◆ **YOUR INSTRUCTIONS**:
From the line with "## 🤝 Contribuição" to the line with "## 📄 Licença", retype every line exactly, including those two, and leave out the rest of the data below.

◆ **DATA SUPPLIED**:
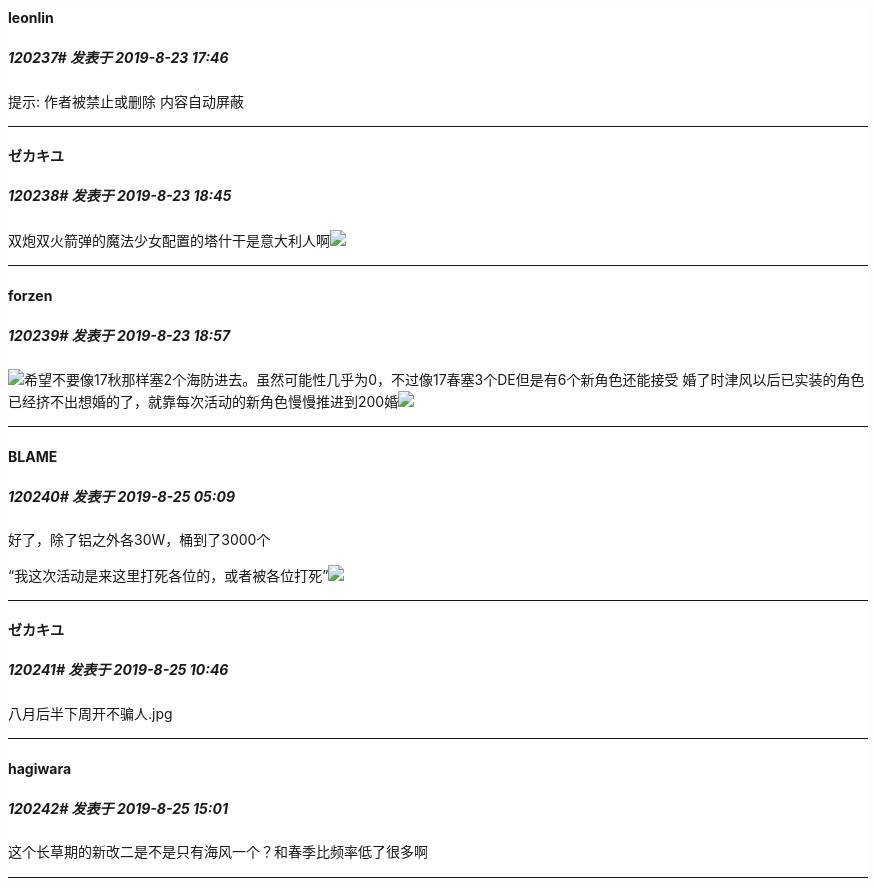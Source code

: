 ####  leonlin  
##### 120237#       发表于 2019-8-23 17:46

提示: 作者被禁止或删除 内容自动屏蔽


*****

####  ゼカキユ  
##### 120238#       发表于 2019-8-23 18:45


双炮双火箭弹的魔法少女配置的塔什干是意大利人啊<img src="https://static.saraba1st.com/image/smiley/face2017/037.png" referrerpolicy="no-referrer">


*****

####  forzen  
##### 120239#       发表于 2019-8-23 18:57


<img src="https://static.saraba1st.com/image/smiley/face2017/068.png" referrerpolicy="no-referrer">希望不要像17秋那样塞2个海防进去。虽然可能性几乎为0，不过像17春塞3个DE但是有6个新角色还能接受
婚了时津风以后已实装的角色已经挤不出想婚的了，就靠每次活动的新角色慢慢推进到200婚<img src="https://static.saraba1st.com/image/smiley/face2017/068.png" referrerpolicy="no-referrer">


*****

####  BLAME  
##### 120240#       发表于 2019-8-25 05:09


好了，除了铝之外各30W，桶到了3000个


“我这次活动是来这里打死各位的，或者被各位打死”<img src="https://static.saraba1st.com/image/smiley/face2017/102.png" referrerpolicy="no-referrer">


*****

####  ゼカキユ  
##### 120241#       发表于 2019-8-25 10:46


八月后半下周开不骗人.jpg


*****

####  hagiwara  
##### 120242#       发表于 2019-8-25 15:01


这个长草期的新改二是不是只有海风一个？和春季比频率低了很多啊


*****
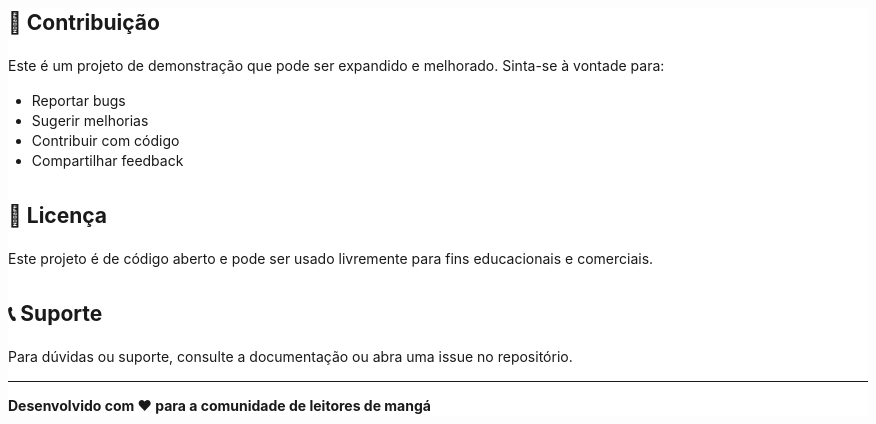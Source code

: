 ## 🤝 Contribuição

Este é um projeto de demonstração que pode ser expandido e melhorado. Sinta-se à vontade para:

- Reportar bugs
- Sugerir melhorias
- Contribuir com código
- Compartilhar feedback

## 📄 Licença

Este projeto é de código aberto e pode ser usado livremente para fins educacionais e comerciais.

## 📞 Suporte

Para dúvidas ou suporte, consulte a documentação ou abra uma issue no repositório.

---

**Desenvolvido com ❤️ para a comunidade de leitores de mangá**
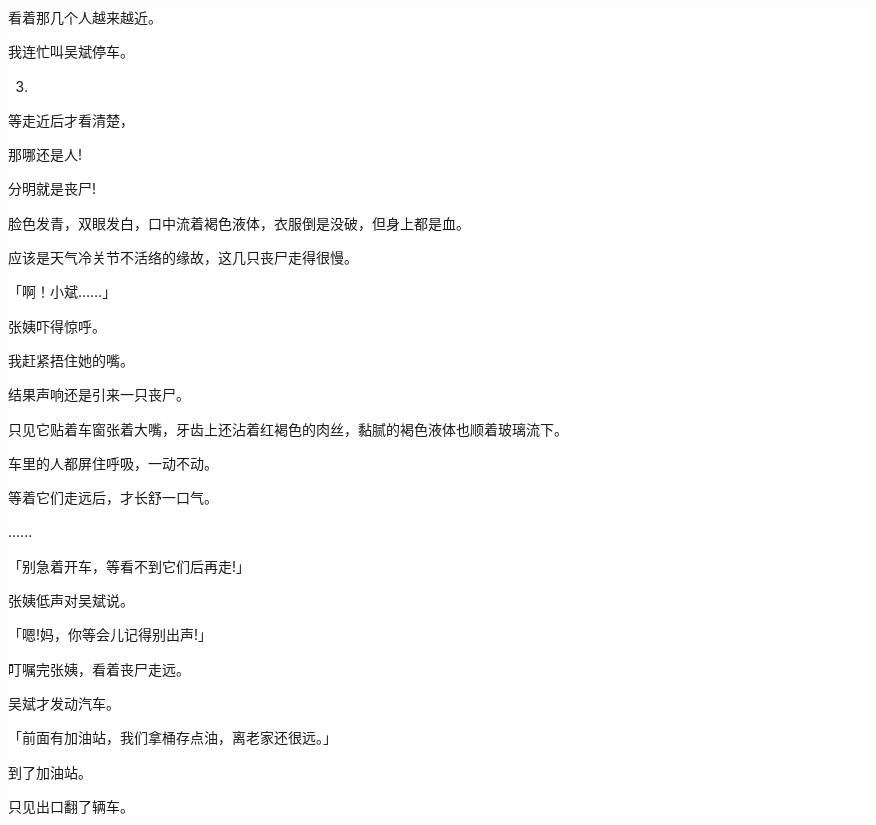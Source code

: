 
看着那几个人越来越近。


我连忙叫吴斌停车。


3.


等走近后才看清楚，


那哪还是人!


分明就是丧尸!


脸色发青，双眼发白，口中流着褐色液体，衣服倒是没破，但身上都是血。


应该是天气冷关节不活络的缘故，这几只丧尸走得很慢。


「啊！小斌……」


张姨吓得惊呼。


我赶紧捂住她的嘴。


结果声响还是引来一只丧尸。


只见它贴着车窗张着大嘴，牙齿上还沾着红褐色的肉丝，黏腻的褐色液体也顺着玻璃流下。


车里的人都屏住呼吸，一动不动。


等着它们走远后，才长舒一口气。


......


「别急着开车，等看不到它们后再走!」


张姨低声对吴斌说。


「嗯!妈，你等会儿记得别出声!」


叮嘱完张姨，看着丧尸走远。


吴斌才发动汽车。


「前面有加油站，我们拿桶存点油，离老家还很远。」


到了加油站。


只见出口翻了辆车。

◆ **EXERCISE RESPONSE**:
: ## 🤝 Contribuição

Este é um projeto de demonstração que pode ser expandido e melhorado. Sinta-se à vontade para:

- Reportar bugs
- Sugerir melhorias
- Contribuir com código
- Compartilhar feedback

## 📄 Licença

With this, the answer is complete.